▸ Instructions for the task: What lines of the data below hold "longmapsto"? Show them.

:: Record extracts

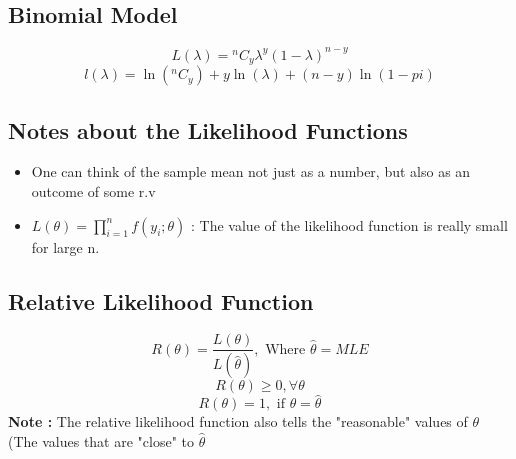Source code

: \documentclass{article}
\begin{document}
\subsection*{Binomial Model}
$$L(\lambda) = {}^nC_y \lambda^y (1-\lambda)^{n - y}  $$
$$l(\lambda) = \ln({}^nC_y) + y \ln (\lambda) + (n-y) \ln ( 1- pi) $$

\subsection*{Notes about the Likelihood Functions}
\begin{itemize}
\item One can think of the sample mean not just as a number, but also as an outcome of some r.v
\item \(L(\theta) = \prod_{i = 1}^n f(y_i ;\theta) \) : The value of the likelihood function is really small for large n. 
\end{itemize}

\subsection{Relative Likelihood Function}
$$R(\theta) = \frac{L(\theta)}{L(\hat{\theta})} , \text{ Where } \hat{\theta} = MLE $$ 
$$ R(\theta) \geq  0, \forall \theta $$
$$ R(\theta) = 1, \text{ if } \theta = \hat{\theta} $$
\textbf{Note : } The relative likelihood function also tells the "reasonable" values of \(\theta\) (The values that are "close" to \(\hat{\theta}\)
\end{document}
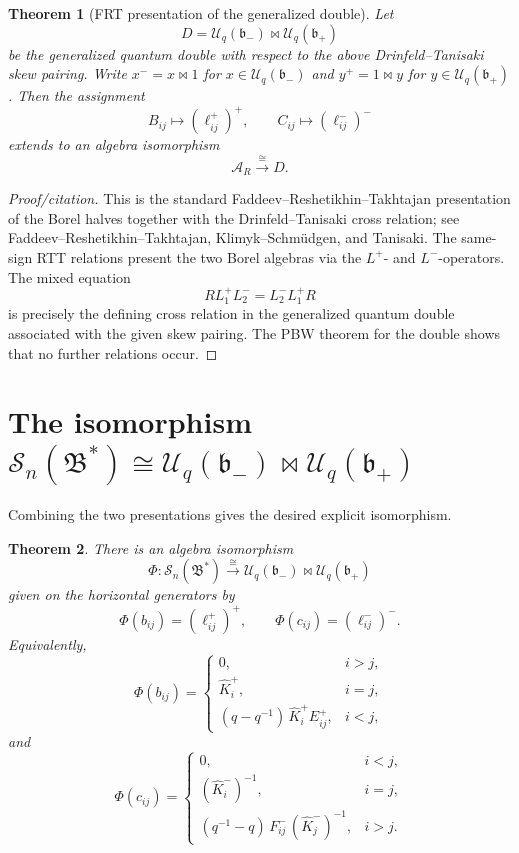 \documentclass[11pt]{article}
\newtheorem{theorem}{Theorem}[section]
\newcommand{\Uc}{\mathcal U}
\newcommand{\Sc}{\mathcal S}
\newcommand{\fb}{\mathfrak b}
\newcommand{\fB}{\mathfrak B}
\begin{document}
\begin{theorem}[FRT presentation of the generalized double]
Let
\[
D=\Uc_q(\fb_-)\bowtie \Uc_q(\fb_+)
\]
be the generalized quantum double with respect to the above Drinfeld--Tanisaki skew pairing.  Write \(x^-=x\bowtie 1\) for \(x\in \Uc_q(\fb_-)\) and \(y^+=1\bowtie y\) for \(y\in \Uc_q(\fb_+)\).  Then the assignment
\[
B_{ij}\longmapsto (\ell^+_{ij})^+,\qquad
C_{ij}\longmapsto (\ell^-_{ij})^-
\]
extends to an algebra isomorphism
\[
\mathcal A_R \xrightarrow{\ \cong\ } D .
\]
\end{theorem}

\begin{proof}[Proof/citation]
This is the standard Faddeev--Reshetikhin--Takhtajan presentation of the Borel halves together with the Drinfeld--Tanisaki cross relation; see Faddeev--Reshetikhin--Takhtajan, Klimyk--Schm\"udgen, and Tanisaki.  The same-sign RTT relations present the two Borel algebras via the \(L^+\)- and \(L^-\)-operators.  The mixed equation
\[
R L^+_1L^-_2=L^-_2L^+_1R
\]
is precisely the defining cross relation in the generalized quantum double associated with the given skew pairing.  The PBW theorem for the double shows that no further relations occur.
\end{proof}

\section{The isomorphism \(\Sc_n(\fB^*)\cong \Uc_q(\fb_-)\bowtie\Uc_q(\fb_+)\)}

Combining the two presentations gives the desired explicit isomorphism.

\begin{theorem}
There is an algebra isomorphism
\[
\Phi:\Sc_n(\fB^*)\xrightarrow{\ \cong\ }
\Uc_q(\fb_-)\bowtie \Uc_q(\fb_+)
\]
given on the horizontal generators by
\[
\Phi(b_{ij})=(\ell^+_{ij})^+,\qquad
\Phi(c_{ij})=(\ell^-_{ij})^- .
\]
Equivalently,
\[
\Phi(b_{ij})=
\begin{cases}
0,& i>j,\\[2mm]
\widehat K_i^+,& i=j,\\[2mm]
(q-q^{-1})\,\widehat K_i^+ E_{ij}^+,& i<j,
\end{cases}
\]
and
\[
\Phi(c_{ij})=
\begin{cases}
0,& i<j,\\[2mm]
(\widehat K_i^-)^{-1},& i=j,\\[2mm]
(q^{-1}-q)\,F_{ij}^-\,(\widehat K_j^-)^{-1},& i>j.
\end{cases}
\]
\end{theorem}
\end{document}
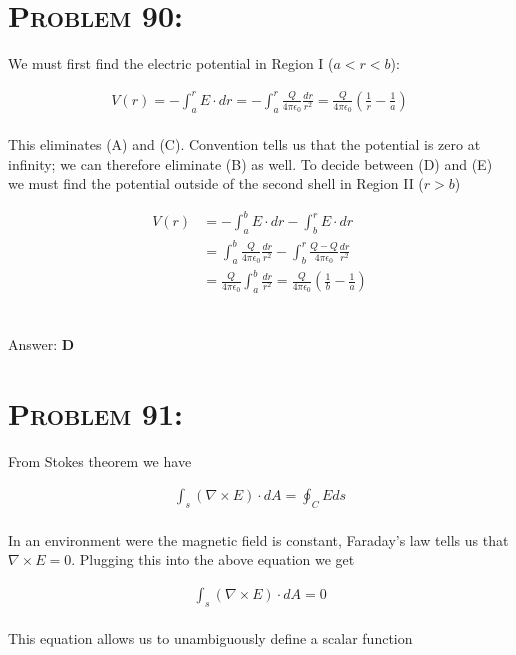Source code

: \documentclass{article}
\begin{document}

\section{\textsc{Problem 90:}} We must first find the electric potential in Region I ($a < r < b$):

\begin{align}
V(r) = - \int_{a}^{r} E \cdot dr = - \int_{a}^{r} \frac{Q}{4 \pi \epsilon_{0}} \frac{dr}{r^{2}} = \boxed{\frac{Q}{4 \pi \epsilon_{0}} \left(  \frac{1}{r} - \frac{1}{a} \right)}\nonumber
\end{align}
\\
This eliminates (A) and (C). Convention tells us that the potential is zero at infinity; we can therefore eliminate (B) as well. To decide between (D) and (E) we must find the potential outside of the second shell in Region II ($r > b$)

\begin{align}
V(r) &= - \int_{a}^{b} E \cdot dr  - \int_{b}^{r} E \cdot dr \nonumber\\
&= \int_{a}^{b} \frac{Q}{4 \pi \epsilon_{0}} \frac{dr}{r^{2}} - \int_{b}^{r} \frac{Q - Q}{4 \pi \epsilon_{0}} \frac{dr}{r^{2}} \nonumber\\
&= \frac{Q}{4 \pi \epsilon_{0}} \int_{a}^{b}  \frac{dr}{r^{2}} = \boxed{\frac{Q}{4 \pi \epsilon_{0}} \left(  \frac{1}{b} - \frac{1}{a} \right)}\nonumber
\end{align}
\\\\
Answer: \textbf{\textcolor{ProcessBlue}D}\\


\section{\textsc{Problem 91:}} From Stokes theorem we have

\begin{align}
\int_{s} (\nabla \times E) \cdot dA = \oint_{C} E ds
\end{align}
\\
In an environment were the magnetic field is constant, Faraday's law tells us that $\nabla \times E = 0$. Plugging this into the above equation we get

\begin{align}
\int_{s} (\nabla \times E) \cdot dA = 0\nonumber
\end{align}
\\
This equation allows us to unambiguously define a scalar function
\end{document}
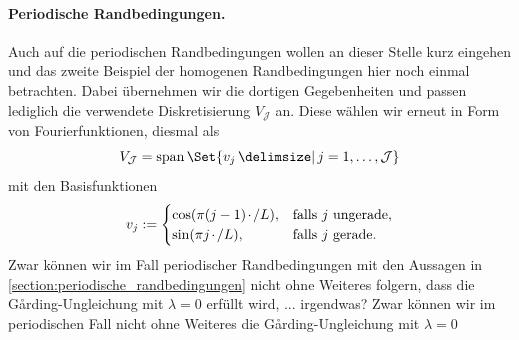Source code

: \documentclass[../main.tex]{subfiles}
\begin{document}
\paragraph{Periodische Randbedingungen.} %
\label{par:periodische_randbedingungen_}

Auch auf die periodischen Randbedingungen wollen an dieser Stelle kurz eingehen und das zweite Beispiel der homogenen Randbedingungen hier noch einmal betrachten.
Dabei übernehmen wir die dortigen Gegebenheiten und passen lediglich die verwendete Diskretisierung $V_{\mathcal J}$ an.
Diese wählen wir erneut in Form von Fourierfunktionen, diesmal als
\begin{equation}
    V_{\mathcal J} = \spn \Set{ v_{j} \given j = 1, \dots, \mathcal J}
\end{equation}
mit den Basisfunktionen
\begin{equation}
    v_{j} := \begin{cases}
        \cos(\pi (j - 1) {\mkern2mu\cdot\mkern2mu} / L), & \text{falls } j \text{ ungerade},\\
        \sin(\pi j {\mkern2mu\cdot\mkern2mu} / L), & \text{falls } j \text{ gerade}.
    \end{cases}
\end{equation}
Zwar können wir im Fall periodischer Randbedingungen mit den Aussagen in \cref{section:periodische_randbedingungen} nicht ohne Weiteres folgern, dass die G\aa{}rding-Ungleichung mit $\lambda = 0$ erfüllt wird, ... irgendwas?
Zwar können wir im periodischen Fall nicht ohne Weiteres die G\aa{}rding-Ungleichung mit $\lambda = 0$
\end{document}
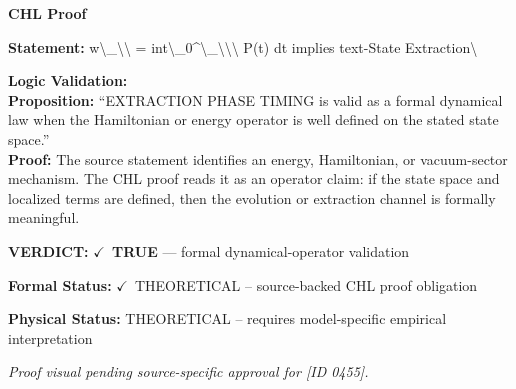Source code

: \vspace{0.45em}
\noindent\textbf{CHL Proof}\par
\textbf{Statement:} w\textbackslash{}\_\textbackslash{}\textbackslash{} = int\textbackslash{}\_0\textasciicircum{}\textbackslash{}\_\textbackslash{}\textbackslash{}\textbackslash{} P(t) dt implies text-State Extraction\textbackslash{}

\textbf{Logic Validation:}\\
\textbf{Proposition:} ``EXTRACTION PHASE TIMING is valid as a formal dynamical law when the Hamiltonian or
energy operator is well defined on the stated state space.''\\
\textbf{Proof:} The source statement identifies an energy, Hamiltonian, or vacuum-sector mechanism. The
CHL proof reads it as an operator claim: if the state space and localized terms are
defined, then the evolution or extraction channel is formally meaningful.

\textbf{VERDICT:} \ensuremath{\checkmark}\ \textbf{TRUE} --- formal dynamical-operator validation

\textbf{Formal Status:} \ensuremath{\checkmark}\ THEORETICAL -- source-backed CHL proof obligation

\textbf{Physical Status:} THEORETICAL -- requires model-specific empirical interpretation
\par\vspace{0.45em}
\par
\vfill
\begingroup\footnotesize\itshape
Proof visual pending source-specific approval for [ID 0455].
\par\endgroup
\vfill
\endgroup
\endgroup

::::

▸ Result of this task:
B_{ij}\longmapsto (\ell^+_{ij})^+,\qquad
C_{ij}\longmapsto (\ell^-_{ij})^-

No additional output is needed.